Tiger Aspect Productions
The fascinating work of the world-renowned Professor Sue Black and her team at the Centre For Anatomy And Human Identification at the University Of Dundee comes under the spotlight in a new documentary series.
Analysing the skeletons of everyday people from across the ages, the team reveals in staggering detail how each person lived his or her life, opening new windows on the history of our forebears by literally fleshing out the person that the skeleton once was.
Much more than just looking at historical remains, the History Cold Case team work on answering three big questions for each skeleton: Who were they? Why did they die? And what does their life story explain that was not known before?

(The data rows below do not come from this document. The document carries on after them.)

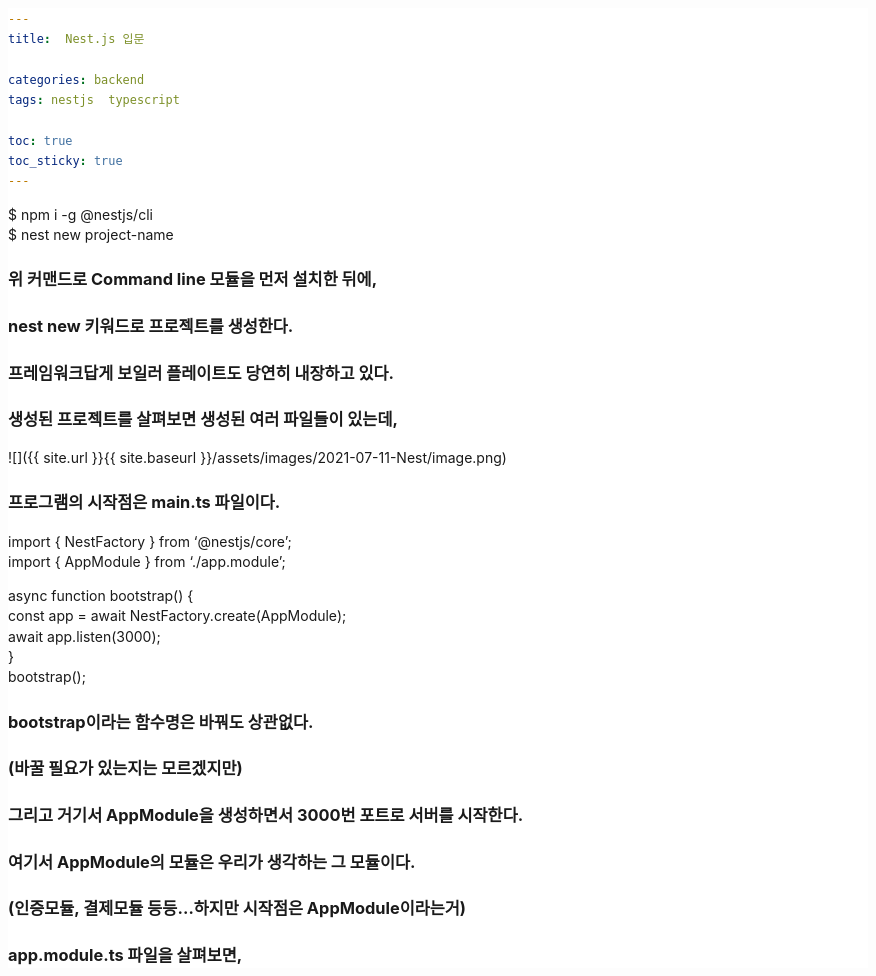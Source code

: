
 ```yaml
---
title:  Nest.js 입문

categories: backend 
tags: nestjs  typescript
 
toc: true
toc_sticky: true
---
```


  
$ npm i -g @nestjs/cli  
$ nest new project-name  
### 위 커맨드로 Command line 모듈을 먼저 설치한 뒤에,  
  
### nest new 키워드로 프로젝트를 생성한다.  
  
### 프레임워크답게 보일러 플레이트도 당연히 내장하고 있다.  
  
  
  
### 생성된 프로젝트를 살펴보면 생성된 여러 파일들이 있는데,  
  
![]({{ site.url }}{{ site.baseurl }}/assets/images/2021-07-11-Nest/image.png)  
### 프로그램의 시작점은 main.ts 파일이다.  
  
  
  
import { NestFactory } from ‘@nestjs/core’;  
import { AppModule } from ‘./app.module’;  
  
async function bootstrap() {  
  const app = await NestFactory.create(AppModule);  
  await app.listen(3000);  
}  
bootstrap();  
### bootstrap이라는 함수명은 바꿔도 상관없다.  
  
### (바꿀 필요가 있는지는 모르겠지만)  
  
  
  
### 그리고 거기서 AppModule을 생성하면서 3000번 포트로 서버를 시작한다.  
  
### 여기서 AppModule의 모듈은 우리가 생각하는 그 모듈이다.  
  
### (인증모듈, 결제모듈 등등…하지만 시작점은 AppModule이라는거)  
  
  
  
### app.module.ts 파일을 살펴보면,  
  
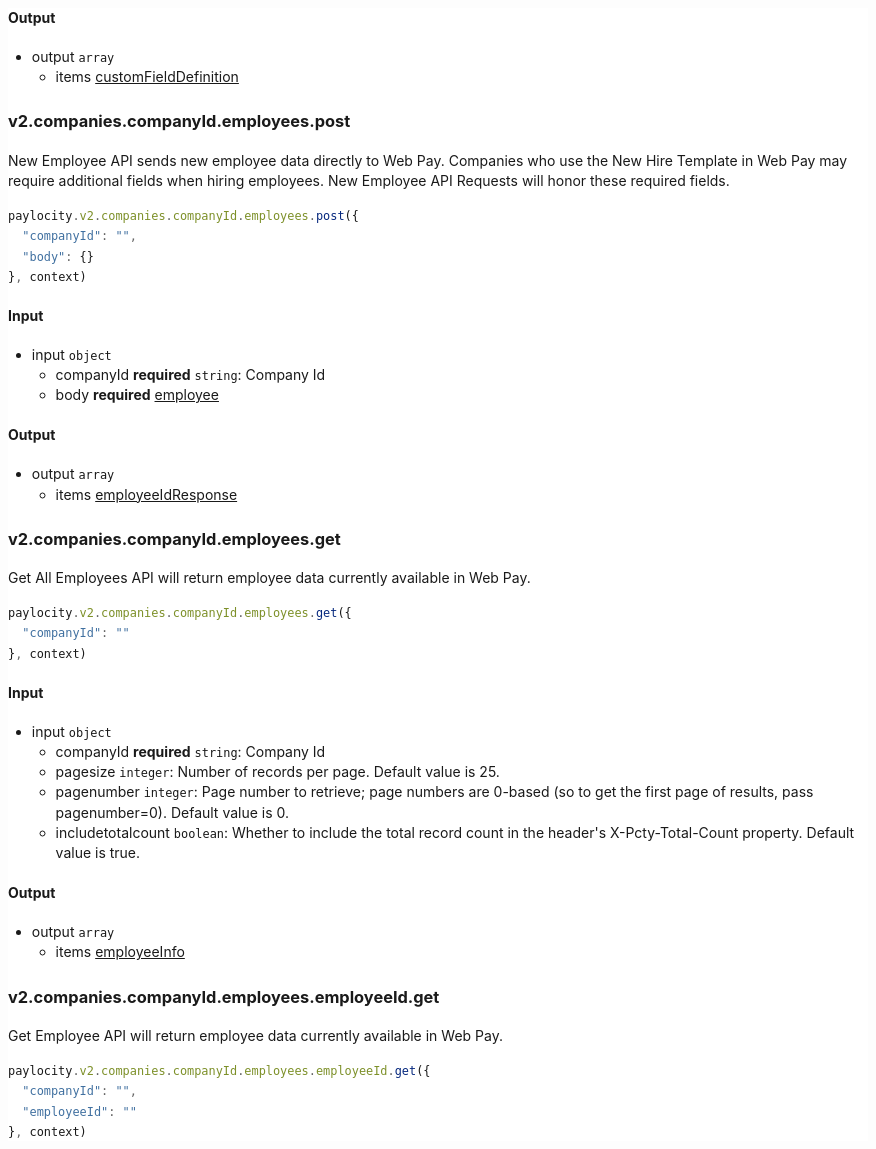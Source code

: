 #### Output
* output `array`
  * items [customFieldDefinition](#customfielddefinition)

### v2.companies.companyId.employees.post
New Employee API sends new employee data directly to Web Pay. Companies who use the New Hire Template in Web Pay may require additional fields when hiring employees. New Employee API Requests will honor these required fields.


```js
paylocity.v2.companies.companyId.employees.post({
  "companyId": "",
  "body": {}
}, context)
```

#### Input
* input `object`
  * companyId **required** `string`: Company Id
  * body **required** [employee](#employee)

#### Output
* output `array`
  * items [employeeIdResponse](#employeeidresponse)

### v2.companies.companyId.employees.get
Get All Employees API will return employee data currently available in Web Pay.


```js
paylocity.v2.companies.companyId.employees.get({
  "companyId": ""
}, context)
```

#### Input
* input `object`
  * companyId **required** `string`: Company Id
  * pagesize `integer`: Number of records per page. Default value is 25.
  * pagenumber `integer`: Page number to retrieve; page numbers are 0-based (so to get the first page of results, pass pagenumber=0). Default value is 0.
  * includetotalcount `boolean`: Whether to include the total record count in the header's X-Pcty-Total-Count property. Default value is true.

#### Output
* output `array`
  * items [employeeInfo](#employeeinfo)

### v2.companies.companyId.employees.employeeId.get
Get Employee API will return employee data currently available in Web Pay.


```js
paylocity.v2.companies.companyId.employees.employeeId.get({
  "companyId": "",
  "employeeId": ""
}, context)
```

These remarkable stories of everyday people are painstakingly reconstructed, along with faces that haven't been seen for hundreds of years. Skeletons unearthed in a range of circumstances include a bizarre mummy discovered by accident in the cellar of a Victorian house. Travelling all over the UK, the team unravel personal stories from Roman times to the early 20th century.
A Shine Television production
Seeking a model for how to fight and win in the Middle East, the American military is turning to an extraordinary source – Lawrence of Arabia. Today, the writing of Thomas Edward Lawrence is required reading in some US military academies.
But for Rory Stewart, a former soldier and diplomat in post-war Iraq, this surprising story has a darker message: Lawrence might have won his desert war and been hailed a warrior hero, but the political deals that followed fatally undermined his success.
In two films, Rory Stewart explains why he believes that Lawrence, as a result, came to the bitter conclusion that foreign military interventions in the Middle East are fundamentally unworkable and should not take place.
BBC Front Desk Publicity
Museum Of Life is a story of mysteries, dinosaurs, diamonds and audacious attempts to hold back extinction.
As a young man, Jimmy Doherty (Jimmy's Farm) worked as a volunteer at London's Natural History Museum. Now he returns to join the 350 scientists who work with a collection of 70 million objects to try to understand the complexities and resolve some of the problems of the natural world.
As BBC television cameras are granted unprecedented access to the Natural History Museum, vaults are opened, stories unfold and mysteries unravel.
Shot in the museum and locations all over the UK and around the world, Jimmy traces the dramatic, pioneering and often surprising scientific work of a much-loved institution.
BBC Front Desk Publicity
The Descent From The Cross by Rogier van der Weyden has been delighting art lovers for hundreds of years.
Susie Nash, Head Of The Renaissance Section of the Courtauld Institute Of Art in London, describes it as "the greatest work of northern art of the 15th century and certainly the most influential", but what is the secret history of this world-renowned painting?
Private Life Of An Easter Masterpiece delves into the turbulent times of this iconic portrayal of Christ, charting its history from its inception and rise to fame, to reportedly surviving a shipwreck and in more recent times becoming one of the first paintings to be featured on Google Earth.
From visual art to music, BBC Two also offers a feast for the ears to mark this religious festival, with Easter At King's. The programme will feature the traditional service for Easter from King's College, Cambridge with music by the world-famous Chapel Choir of King's College and readings by members of the college to mark the Easter story.